Author Wins Nobel Prize After Confronting ‘Historical Traumas’

By: Grace Hall
October 20, 2024
Really prepared
Nobel Prize
MorningHoney.com has discovered that South Korean writer Han Kang has been granted a Nobel Prize in Literature. Kang was rewarded in recognition of her “intense poetic prose that confronts historical traumas and exposes the fragility of human life.”
National occasion
South Korean President Yoon Suk Yeol praised Han’s achievement as a significant moment in the history of Korean literature. Han’s accomplishment is “a great achievement in the history of Korean literature” and a “national occasion,” Yeol said.
Great literature
“Han has turned the painful scars of our modern history into great literature,” Yeol added.

International recognition
Han, the first South Korean laureate and only the 18th woman to receive this prize, gained international recognition with her novel “The Vegetarian,” which reflects on themes of existence and cruelty.

Han’s writing exudes a “unique awareness of the connections between body and soul, the living and the dead,” the Swedish Academy stated.

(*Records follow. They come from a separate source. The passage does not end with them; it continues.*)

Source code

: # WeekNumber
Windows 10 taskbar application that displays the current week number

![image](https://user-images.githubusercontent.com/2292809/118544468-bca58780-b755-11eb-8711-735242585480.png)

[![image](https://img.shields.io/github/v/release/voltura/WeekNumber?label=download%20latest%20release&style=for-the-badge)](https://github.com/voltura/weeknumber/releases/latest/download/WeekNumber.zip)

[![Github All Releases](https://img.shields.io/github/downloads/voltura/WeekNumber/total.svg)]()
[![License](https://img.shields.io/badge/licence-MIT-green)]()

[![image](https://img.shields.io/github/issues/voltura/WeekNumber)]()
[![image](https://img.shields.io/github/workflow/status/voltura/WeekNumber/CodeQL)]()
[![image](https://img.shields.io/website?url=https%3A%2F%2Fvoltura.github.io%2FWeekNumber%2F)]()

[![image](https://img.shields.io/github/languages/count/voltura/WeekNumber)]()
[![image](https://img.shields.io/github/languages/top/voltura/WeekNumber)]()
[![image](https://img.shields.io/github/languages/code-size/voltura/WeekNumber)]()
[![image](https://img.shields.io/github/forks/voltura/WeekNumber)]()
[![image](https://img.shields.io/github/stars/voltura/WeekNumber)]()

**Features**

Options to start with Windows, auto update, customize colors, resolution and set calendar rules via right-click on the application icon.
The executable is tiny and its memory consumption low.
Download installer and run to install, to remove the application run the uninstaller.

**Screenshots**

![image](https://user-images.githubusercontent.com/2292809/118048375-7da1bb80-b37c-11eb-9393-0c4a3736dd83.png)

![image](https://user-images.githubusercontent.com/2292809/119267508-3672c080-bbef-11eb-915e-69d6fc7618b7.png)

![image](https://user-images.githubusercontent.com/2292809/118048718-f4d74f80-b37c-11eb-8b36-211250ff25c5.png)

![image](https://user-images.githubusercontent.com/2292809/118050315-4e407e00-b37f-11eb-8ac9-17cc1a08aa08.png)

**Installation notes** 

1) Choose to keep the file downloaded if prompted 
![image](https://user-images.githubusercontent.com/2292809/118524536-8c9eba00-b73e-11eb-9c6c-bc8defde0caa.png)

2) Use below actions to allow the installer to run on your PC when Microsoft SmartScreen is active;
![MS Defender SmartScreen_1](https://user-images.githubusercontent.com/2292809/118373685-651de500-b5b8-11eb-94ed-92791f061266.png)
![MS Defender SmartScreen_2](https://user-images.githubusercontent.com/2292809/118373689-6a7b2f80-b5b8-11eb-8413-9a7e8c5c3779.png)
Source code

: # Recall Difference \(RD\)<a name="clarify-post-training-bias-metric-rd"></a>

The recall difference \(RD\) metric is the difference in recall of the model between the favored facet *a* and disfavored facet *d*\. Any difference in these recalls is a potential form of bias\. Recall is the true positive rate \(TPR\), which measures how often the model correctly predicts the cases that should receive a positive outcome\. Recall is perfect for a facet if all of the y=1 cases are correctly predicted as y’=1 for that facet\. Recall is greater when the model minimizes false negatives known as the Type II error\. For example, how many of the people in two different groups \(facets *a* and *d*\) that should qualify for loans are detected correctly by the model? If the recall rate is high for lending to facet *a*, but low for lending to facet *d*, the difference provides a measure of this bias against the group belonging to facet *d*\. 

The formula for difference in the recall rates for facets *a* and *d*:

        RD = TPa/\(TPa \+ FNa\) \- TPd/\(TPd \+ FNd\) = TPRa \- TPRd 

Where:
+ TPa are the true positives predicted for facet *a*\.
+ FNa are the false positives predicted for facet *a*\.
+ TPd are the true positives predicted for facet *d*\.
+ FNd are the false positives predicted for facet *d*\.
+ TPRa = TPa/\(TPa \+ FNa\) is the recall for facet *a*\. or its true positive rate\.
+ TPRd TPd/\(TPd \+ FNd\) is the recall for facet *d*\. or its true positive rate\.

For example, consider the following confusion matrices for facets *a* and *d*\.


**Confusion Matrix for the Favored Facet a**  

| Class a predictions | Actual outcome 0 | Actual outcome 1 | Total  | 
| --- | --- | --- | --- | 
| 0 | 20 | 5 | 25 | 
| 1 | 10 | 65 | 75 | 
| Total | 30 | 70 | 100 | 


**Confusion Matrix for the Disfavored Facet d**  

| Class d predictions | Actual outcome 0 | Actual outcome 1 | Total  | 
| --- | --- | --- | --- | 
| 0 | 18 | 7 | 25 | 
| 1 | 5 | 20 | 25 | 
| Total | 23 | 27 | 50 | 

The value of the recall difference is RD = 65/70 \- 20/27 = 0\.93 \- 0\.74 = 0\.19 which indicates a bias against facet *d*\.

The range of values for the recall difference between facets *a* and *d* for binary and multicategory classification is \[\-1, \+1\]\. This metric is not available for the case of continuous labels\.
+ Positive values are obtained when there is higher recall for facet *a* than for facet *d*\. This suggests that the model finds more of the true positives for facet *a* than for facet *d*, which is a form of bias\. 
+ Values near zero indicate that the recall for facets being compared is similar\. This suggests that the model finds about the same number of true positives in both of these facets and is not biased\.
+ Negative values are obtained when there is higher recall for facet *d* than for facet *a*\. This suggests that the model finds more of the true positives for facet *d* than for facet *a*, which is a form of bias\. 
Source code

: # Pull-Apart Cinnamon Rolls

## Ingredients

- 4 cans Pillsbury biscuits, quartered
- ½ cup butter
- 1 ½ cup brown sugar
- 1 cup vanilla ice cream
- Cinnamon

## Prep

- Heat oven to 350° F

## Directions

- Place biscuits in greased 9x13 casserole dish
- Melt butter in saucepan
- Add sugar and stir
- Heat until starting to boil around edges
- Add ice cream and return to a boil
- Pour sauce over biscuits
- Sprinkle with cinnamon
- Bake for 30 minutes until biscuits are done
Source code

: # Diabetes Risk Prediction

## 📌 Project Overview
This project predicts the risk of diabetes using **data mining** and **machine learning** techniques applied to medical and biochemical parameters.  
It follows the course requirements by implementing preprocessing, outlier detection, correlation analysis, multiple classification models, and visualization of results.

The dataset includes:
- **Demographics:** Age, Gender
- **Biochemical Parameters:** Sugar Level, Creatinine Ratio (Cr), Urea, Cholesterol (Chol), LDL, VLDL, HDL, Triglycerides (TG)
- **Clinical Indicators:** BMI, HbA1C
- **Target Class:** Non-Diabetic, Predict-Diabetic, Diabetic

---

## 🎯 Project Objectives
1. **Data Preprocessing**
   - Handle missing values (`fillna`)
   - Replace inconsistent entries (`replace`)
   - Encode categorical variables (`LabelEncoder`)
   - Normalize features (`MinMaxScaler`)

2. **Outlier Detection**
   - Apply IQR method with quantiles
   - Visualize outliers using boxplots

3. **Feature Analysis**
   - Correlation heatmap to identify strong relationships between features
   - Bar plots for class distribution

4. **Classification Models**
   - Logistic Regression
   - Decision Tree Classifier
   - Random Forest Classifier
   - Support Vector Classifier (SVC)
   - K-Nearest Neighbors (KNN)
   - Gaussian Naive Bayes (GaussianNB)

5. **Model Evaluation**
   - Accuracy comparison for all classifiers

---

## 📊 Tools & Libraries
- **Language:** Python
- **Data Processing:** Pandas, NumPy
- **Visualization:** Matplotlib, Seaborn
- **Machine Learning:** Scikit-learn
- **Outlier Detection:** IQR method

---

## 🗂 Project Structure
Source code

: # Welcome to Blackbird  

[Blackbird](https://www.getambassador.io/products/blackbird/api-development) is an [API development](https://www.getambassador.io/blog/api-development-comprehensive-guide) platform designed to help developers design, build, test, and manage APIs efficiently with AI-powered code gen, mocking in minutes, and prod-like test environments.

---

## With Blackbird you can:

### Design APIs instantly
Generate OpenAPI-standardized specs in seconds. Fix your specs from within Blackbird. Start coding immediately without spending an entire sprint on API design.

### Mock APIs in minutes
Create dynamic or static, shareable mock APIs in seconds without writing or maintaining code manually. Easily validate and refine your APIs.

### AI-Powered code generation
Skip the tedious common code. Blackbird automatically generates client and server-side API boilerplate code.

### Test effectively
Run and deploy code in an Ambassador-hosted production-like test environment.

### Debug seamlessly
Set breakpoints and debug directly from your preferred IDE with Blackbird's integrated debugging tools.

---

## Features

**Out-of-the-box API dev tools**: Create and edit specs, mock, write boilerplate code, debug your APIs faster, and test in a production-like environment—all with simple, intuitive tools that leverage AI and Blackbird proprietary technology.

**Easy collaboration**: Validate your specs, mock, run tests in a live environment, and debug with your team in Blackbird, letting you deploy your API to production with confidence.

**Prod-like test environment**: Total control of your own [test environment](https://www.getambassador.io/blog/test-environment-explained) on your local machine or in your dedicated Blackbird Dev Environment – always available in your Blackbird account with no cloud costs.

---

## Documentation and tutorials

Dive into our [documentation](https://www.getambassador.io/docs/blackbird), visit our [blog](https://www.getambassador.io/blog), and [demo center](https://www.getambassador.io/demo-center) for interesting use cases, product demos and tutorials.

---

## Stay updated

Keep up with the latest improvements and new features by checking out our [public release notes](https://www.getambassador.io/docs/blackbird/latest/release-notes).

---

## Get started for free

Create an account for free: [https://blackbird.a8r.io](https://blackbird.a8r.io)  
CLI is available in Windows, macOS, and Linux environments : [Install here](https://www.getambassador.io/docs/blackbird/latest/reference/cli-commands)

Han “has become an innovator in contemporary prose,” the Academy added.

Different parts of the world
“We start with a very long list of around 220 names,” committee member Ellen Mattson said. “Then we have to navigate through this enormous mass of names – and there we need the help of experts from different parts of the world.”
For generations
Han’s “Human Acts” reveals how “the living and the dead are always intertwined and how these kinds of traumas stay in a population for generations,” Nobel Committee for literature member Anna-Karin Palm stated.
Surged in sales
Following the announcement, Han’s books surged in sales, occupying the top spots on South Korea’s bestseller lists.
Ordinary day
Han was “having an ordinary day” and had “just finished supper with her son” when Swedish Academy permanent secretary Mats Malm reached out to inform her of the award.
Really prepared
“She wasn’t really prepared for this, but we have begun to discuss preparations for December,” Malm said.